Our party was greeted by Amy who manages all visits amongst many other functions, and we were first directed to their relatively luxurious canteen for a reviving cup. The 2-hour guided tour commenced with a short history and function of the synchrotron, and we realised just how fortunate we were to be able to secure the only general visit available this year to Diamond Light at Harwell which is the UK’s national Synchrotron science facility.

Under the huge doughnut shaped roof electrons are accelerated to near the speed of light, emitting a stream of light which is many million times brighter than the sun. The electrons are directed into what they call ‘beam lines’ and are then used to conduct at sub-atomic level experiments/investigations into various engineering, medical, metallurgical, chemical, biological, veterinary, archaeological, etc problems.

Because it is a ‘not for profit’ organisation, much of the work is basic research in co-operation with universities around the world (but very often Oxford) which must be published so that mankind may benefit from the discoveries made. It is the UK’s contribution to a genuinely international enterprise, and it was no surprise to learn that the 740+ staff were recruited from 43 different nationalities.

Some 10% of their work is confidential and conducted for commercial companies who retain the information and we saw a portion of a very large hollow fan blade as used in the latest engines by Rolls-Royce. Apparently, the company wished to know how the outer surface of the blade reacted to certain load conditions. This information was provided after an investigation by Diamond Light.
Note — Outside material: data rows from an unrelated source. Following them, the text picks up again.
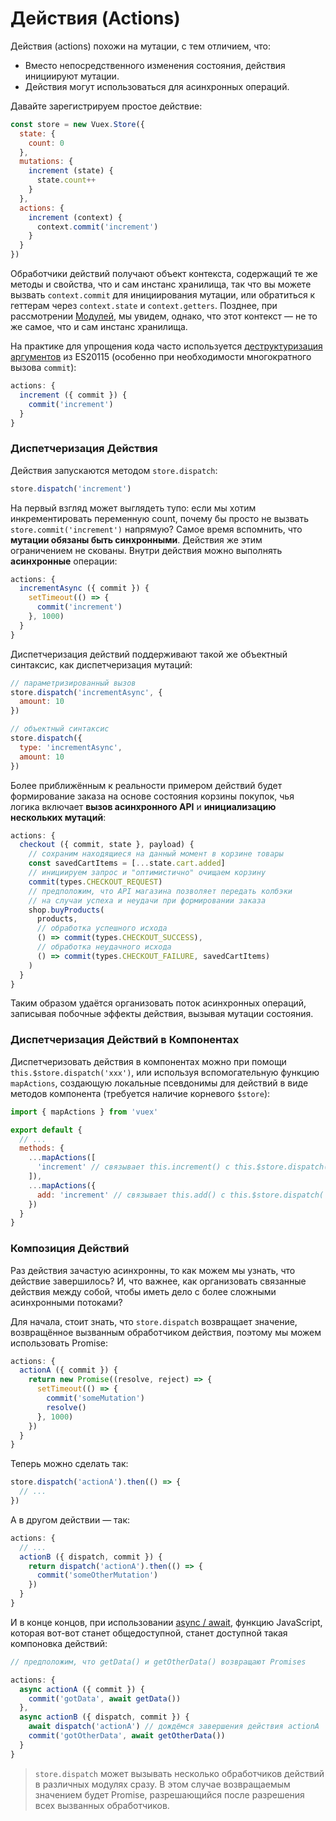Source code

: # Действия (Actions)

Действия (actions) похожи на мутации, с тем отличием, что:

- Вместо непосредственного изменения состояния, действия инициируют мутации.
- Действия могут использоваться для асинхронных операций.

Давайте зарегистрируем простое действие:

``` js
const store = new Vuex.Store({
  state: {
    count: 0
  },
  mutations: {
    increment (state) {
      state.count++
    }
  },
  actions: {
    increment (context) {
      context.commit('increment')
    }
  }
})
```

Обработчики действий получают объект контекста, содержащий те же методы и свойства, что и сам инстанс хранилища, так что вы можете вызвать `context.commit` для инициирования мутации, или обратиться к геттерам через `context.state` и `context.getters`. Позднее, при рассмотрении [Модулей](modules.md), мы увидем, однако, что этот контекст — не то же самое, что и сам инстанс хранилища.

На практике для упрощения кода часто используется [деструктуризация аргументов](https://github.com/lukehoban/es6features#destructuring) из ES20115 (особенно при необходимости многократного вызова `commit`):

``` js
actions: {
  increment ({ commit }) {
    commit('increment')
  }
}
```

### Диспетчеризация Действия

Действия запускаются методом `store.dispatch`:

``` js
store.dispatch('increment')
```

На первый взгляд может выглядеть тупо: если мы хотим инкрементировать переменную count, почему бы просто не вызвать `store.commit('increment')` напрямую? Самое время вспомнить, что **мутации обязаны быть синхронными**. Действия же этим ограничением не скованы. Внутри действия можно выполнять **асинхронные** операции:

``` js
actions: {
  incrementAsync ({ commit }) {
    setTimeout(() => {
      commit('increment')
    }, 1000)
  }
}
```

Диспетчеризация действий поддерживают такой же объектный синтаксис, как диспетчеризация мутаций:

``` js
// параметризированный вызов
store.dispatch('incrementAsync', {
  amount: 10
})

// объектный синтаксис
store.dispatch({
  type: 'incrementAsync',
  amount: 10
})
```

Более приближённым к реальности примером действий будет формирование заказа на основе состояния корзины покупок, чья логика включает **вызов асинхронного API** и **инициализацию нескольких мутаций**:

``` js
actions: {
  checkout ({ commit, state }, payload) {
    // сохраним находящиеся на данный момент в корзине товары
    const savedCartItems = [...state.cart.added]
    // инициируем запрос и "оптимистично" очищаем корзину
    commit(types.CHECKOUT_REQUEST)
    // предположим, что API магазина позволяет передать колбэки
    // на случаи успеха и неудачи при формировании заказа
    shop.buyProducts(
      products,
      // обработка успешного исхода
      () => commit(types.CHECKOUT_SUCCESS),
      // обработка неудачного исхода
      () => commit(types.CHECKOUT_FAILURE, savedCartItems)
    )
  }
}
```

Таким образом удаётся организовать поток асинхронных операций, записывая побочные эффекты действия, вызывая мутации состояния.

### Диспетчеризация Действий в Компонентах

Диспетчеризовать действия в компонентах можно при помощи `this.$store.dispatch('xxx')`, или используя вспомогательную функцию `mapActions`, создающую локальные псевдонимы для действий в виде методов компонента (требуется наличие корневого `$store`):

``` js
import { mapActions } from 'vuex'

export default {
  // ...
  methods: {
    ...mapActions([
      'increment' // связывает this.increment() с this.$store.dispatch('increment')
    ]),
    ...mapActions({
      add: 'increment' // связывает this.add() с this.$store.dispatch('increment')
    })
  }
}
```

### Композиция Действий

Раз действия зачастую асинхронны, то как можем мы узнать, что действие завершилось? И, что важнее, как организовать связанные действия между собой, чтобы иметь дело с более сложными асинхронными потоками?

Для начала, стоит знать, что `store.dispatch` возвращает значение, возвращённое вызванным обработчиком действия, поэтому мы можем использовать Promise: 

``` js
actions: {
  actionA ({ commit }) {
    return new Promise((resolve, reject) => {
      setTimeout(() => {
        commit('someMutation')
        resolve()
      }, 1000)
    })
  }
}
```

Теперь можно сделать так:

``` js
store.dispatch('actionA').then(() => {
  // ...
})
```

А в другом действии — так:

``` js
actions: {
  // ...
  actionB ({ dispatch, commit }) {
    return dispatch('actionA').then(() => {
      commit('someOtherMutation')
    })
  }
}
```

И в конце концов, при использовании [async / await](https://tc39.github.io/ecmascript-asyncawait/), функцию JavaScript, которая вот-вот станет общедоступной, станет доступной такая компоновка действий:

``` js
// предположим, что getData() и getOtherData() возвращают Promises

actions: {
  async actionA ({ commit }) {
    commit('gotData', await getData())
  },
  async actionB ({ dispatch, commit }) {
    await dispatch('actionA') // дождёмся завершения действия actionA
    commit('gotOtherData', await getOtherData())
  }
}
```

> `store.dispatch` может вызывать несколько обработчиков действий в различных модулях сразу. В этом случае возвращаемым значением будет Promise, разрешающийся после разрешения всех вызванных обработчиков.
At each of the 33 beam lines located at tangents around the outer periphery of the of the beam accelerator we saw descriptions of the research project being undertaken. Of particular interest was the continuing investigations into Cov2 type viruses with the ultimate intention to try to develop a new vaccine which will be effective against all future mutations. This same technology could also be used to combat the influenza virus which mutates every year and currently requires annual immunisation. We noted several other beam lines were conducting other investigations into such diseases as Parkinson’s and cancer.
Several advance technology companies have offices close to Diamond Light (as shown in the attached photo) and they, presumably, utilise their facilities on a regular basis. The present accelerator is now some 20 years old and must be replaced. Components are currently being manufactured and the accelerator will be closed for about a year in the autumn whilst the new one is being constructed. The intention being to maintain our leading role at the cutting edge of a number of scientific disciplines.

This proved to be one of the most interesting visits organised for the Questers group and the necessarily limited number of attendees found all aspects to be fascinating. Our thanks, as usual to Robert our mini-bus driver for safe delivery and return.